*** DATA FOR PROCESSING Section Begins ***
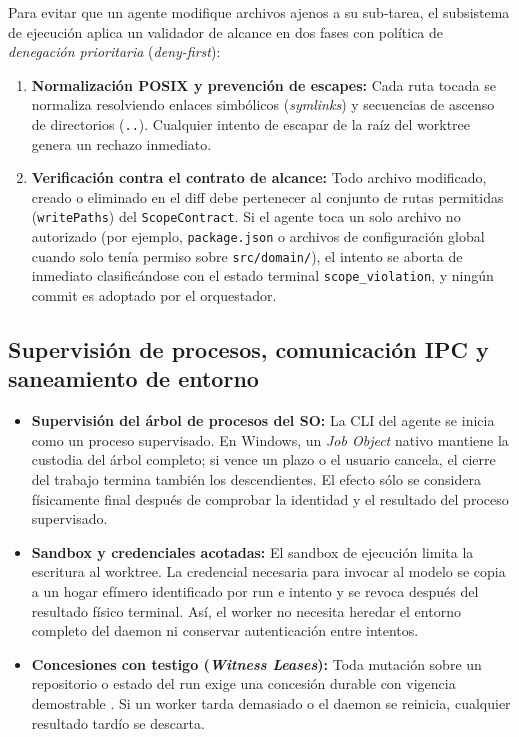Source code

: Para evitar que un agente modifique archivos ajenos a su sub-tarea, el subsistema de ejecución aplica un validador de alcance en dos fases con política de \emph{denegación prioritaria} (\emph{deny-first}):

\begin{enumerate}
  \item \textbf{Normalización POSIX y prevención de escapes:} Cada ruta tocada se normaliza resolviendo enlaces simbólicos (\emph{symlinks}) y secuencias de ascenso de directorios (\texttt{..}). Cualquier intento de escapar de la raíz del worktree genera un rechazo inmediato.
  \item \textbf{Verificación contra el contrato de alcance:} Todo archivo modificado, creado o eliminado en el diff debe pertenecer al conjunto de rutas permitidas (\texttt{writePaths}) del \texttt{ScopeContract}. Si el agente toca un solo archivo no autorizado (por ejemplo, \texttt{package.json} o archivos de configuración global cuando solo tenía permiso sobre \texttt{src/domain/}), el intento se aborta de inmediato clasificándose con el estado terminal \texttt{scope\_violation}, y ningún commit es adoptado por el orquestador.
\end{enumerate}

\subsection{Supervisión de procesos, comunicación IPC y saneamiento de entorno}

\begin{itemize}
  \item \textbf{Supervisión del árbol de procesos del SO:} La CLI del agente se inicia como un proceso supervisado. En Windows, un \emph{Job Object} nativo mantiene la custodia del árbol completo; si vence un plazo o el usuario cancela, el cierre del trabajo termina también los descendientes. El efecto sólo se considera físicamente final después de comprobar la identidad y el resultado del proceso supervisado.
  \item \textbf{Sandbox y credenciales acotadas:} El sandbox de ejecución limita la escritura al worktree. La credencial necesaria para invocar al modelo se copia a un hogar efímero identificado por run e intento y se revoca después del resultado físico terminal. Así, el worker no necesita heredar el entorno completo del daemon ni conservar autenticación entre intentos.
  \item \textbf{Concesiones con testigo (\emph{Witness Leases}):} Toda mutación sobre un repositorio o estado del run exige una concesión durable con vigencia demostrable \cite{burrows2006chubby}. Si un worker tarda demasiado o el daemon se reinicia, cualquier resultado tardío se descarta.
\end{itemize}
*** DATA FOR PROCESSING Section Ends ***
EXERCISE REQUIREMENTS: Reproduce every line above word for word; no images.

RESPONSE FOR THIS EXERCISE:
Source code

: Para evitar que un agente modifique archivos ajenos a su sub-tarea, el subsistema de ejecución aplica un validador de alcance en dos fases con política de \emph{denegación prioritaria} (\emph{deny-first}):

\begin{enumerate}
  \item \textbf{Normalización POSIX y prevención de escapes:} Cada ruta tocada se normaliza resolviendo enlaces simbólicos (\emph{symlinks}) y secuencias de ascenso de directorios (\texttt{..}). Cualquier intento de escapar de la raíz del worktree genera un rechazo inmediato.
  \item \textbf{Verificación contra el contrato de alcance:} Todo archivo modificado, creado o eliminado en el diff debe pertenecer al conjunto de rutas permitidas (\texttt{writePaths}) del \texttt{ScopeContract}. Si el agente toca un solo archivo no autorizado (por ejemplo, \texttt{package.json} o archivos de configuración global cuando solo tenía permiso sobre \texttt{src/domain/}), el intento se aborta de inmediato clasificándose con el estado terminal \texttt{scope\_violation}, y ningún commit es adoptado por el orquestador.
\end{enumerate}

\subsection{Supervisión de procesos, comunicación IPC y saneamiento de entorno}

\begin{itemize}
  \item \textbf{Supervisión del árbol de procesos del SO:} La CLI del agente se inicia como un proceso supervisado. En Windows, un \emph{Job Object} nativo mantiene la custodia del árbol completo; si vence un plazo o el usuario cancela, el cierre del trabajo termina también los descendientes. El efecto sólo se considera físicamente final después de comprobar la identidad y el resultado del proceso supervisado.
  \item \textbf{Sandbox y credenciales acotadas:} El sandbox de ejecución limita la escritura al worktree. La credencial necesaria para invocar al modelo se copia a un hogar efímero identificado por run e intento y se revoca después del resultado físico terminal. Así, el worker no necesita heredar el entorno completo del daemon ni conservar autenticación entre intentos.
  \item \textbf{Concesiones con testigo (\emph{Witness Leases}):} Toda mutación sobre un repositorio o estado del run exige una concesión durable con vigencia demostrable \cite{burrows2006chubby}. Si un worker tarda demasiado o el daemon se reinicia, cualquier resultado tardío se descarta.
\end{itemize}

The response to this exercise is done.